Segundo Alves, ao assumir sua voz-mulher negra, as escritoras afrobrasileiras ampliam o significado da escrita feminina brasileira, revelando uma identidade-mulher que não é mais o “outro” dos discursos. Ao contrário, elas afirmam uma identidade-mulher-negra que revela que sempre esteve lá, no “lugar do silêncio”, permeada por singularidades e subjetividades experimentadas por elas no cotidiano em contato com a sociedade: ser mulher e negra simultaneamente (ALVES, 2010, p. 186).
De acordo com Arleen B. Dallery (1997, p. 64-65), no ensaio A Política da Escrita do Corpo: Écriture féminine, através da escrita ou reescrita do corpo, a mulher tem a possibilidade de liberá-lo do discurso normatizador, da “objetificação e da fragmentação do desejo masculino”.6  Escrever o e sobre corpo “celebra as mulheres” como sujeitos autônomos.

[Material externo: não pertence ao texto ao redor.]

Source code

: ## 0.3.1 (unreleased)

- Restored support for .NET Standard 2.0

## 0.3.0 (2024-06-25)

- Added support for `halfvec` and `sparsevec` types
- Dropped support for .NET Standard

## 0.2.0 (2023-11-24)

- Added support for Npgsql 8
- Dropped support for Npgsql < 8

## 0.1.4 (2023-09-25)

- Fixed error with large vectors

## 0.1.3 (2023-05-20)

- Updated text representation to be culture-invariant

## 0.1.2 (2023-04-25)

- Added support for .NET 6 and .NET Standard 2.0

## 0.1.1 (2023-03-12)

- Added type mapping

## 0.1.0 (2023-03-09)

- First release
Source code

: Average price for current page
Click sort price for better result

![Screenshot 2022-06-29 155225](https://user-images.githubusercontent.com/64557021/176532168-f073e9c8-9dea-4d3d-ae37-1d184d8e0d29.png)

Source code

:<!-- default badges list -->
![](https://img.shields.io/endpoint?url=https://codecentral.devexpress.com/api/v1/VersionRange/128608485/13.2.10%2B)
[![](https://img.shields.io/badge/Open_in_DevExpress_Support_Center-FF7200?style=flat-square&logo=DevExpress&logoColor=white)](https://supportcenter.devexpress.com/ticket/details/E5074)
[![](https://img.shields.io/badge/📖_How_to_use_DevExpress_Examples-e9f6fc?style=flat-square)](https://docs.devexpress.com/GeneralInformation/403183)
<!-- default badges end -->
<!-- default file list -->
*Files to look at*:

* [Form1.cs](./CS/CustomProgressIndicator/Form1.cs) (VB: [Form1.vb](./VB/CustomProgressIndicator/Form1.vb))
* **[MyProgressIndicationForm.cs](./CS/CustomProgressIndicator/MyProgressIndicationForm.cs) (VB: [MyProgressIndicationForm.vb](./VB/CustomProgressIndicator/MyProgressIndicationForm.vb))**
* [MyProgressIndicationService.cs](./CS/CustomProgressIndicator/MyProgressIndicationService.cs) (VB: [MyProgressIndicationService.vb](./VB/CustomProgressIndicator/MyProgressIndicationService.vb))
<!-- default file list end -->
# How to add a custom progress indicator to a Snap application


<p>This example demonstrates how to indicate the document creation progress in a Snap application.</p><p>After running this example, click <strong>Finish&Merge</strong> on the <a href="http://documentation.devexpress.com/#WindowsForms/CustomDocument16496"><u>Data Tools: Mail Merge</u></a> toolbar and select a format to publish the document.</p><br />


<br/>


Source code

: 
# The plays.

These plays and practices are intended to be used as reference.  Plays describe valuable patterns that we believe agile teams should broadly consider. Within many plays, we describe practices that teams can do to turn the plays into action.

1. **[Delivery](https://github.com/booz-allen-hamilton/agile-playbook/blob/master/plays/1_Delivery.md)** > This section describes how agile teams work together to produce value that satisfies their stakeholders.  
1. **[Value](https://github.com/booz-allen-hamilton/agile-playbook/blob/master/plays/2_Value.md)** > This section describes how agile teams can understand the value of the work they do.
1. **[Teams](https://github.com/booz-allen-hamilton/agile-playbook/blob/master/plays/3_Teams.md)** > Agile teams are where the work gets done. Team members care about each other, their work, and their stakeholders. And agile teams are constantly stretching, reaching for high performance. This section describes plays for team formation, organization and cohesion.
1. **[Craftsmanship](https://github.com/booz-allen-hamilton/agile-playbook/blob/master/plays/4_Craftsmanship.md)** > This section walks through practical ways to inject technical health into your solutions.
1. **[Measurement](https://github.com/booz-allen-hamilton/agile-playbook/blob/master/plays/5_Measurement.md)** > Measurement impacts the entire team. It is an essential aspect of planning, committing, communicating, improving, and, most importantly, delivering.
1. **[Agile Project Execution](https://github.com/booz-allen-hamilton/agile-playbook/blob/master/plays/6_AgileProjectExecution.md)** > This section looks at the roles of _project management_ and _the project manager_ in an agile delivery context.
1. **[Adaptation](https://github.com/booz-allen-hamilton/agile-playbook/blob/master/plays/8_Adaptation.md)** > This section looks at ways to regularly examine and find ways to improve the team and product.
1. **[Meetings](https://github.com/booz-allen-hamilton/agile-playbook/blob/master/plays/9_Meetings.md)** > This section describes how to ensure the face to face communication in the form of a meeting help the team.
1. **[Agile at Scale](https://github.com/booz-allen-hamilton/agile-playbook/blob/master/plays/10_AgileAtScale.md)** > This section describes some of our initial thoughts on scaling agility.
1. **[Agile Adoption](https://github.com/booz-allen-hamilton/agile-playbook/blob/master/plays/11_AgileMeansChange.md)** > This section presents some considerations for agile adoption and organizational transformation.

Logo, é preciso ressaltar que neste processo de reconstrução, a relação sexual aparece nas poesias como uma ação compartilhada que se concretiza pelo desejo dos dois, pela cumplicidade dos corpos e pelo vínculo afetivo que une o casal. Trata-se de uma visão sobre as mulheres negras que desconstrói e transgride os discursos literários nacionais sexistas, concernentes ao comportamento obsceno do corpo negro, à sua sexualidade infrene, voraz e submissa. Ao invés de estar subjugada ao desejo masculino, nas poesias Íntimo véu e Despudor, ela quer e ele consente, em um movimento de completude dos corpos. Isto permite ao eu lírico celebrar a sua autonomia na escrita literária na busca pela realização de seus desejos.

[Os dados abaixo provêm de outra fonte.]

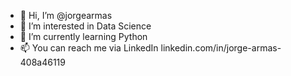 - 👋 Hi, I’m @jorgearmas
- 👀 I’m interested in Data Science
- 🐍 I’m currently learning Python
- 📫 You can reach me via LinkedIn linkedin.com/in/jorge-armas-408a46119

<!---
jorgearmas/jorgearmas is a ✨ special ✨ repository because its `README.md` (this file) appears on your GitHub profile.
You can click the Preview link to take a look at your changes.
--->
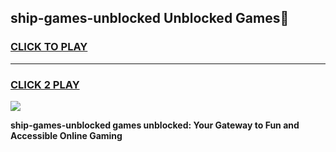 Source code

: 
## ship-games-unblocked Unblocked Games👋
<h3>
<a href="https://news.freeplayer.one?title=ship-games-unblocked&ref=16F">CLICK TO PLAY</a></h3>
<hr>

<h3>
<a href="https://news.freeplayer.one?title=ship-games-unblocked&ref=16F">CLICK 2 PLAY</a>
  
</h3>

<a href="https://news.freeplayer.one?title=ship-games-unblocked&ref=16F/"><img src="https://clearcache.store/games.png"></a>


**ship-games-unblocked games unblocked: Your Gateway to Fun and Accessible Online Gaming**
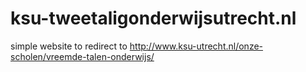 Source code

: # ksu-tweetaligonderwijsutrecht.nl
simple website to redirect to http://www.ksu-utrecht.nl/onze-scholen/vreemde-talen-onderwijs/
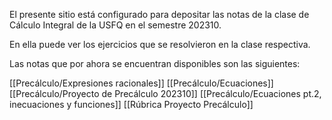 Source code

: El presente sitio está configurado para depositar las notas de la clase de Cálculo Integral de la USFQ en el semestre 202310.

En ella puede ver los ejercicios que se resolvieron en la clase respectiva.

Las notas que por ahora se encuentran disponibles son las siguientes:

[[Precálculo/Expresiones racionales]]
[[Precálculo/Ecuaciones]]
[[Precálculo/Proyecto de Precálculo 202310]]
[[Precálculo/Ecuaciones pt.2, inecuaciones y funciones]]
[[Rúbrica Proyecto Precálculo]]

Em Crítica literária e estratégias de gênero, Vera Queiroz (1997, p.120) aponta que uma das questões centrais para a “crítica feminista” é a discussão em torno do “sujeito que lê e do sujeito que escreve”. A questão da autoria e da construção da subjetividade feminina em termos de representação literária só pode ser enfrentada se colocada em perspectiva, ou seja, a partir de uma relação dialógica, cujo “olhar está interessado” em reconhecer nos possíveis “elementos da trama”, “as condições ideológicas e sociais contemporâneas que configuram as vidas de mulheres transformadas pelo feminismo” (QUEIROZ, 1997, p. 131, grifos da autora).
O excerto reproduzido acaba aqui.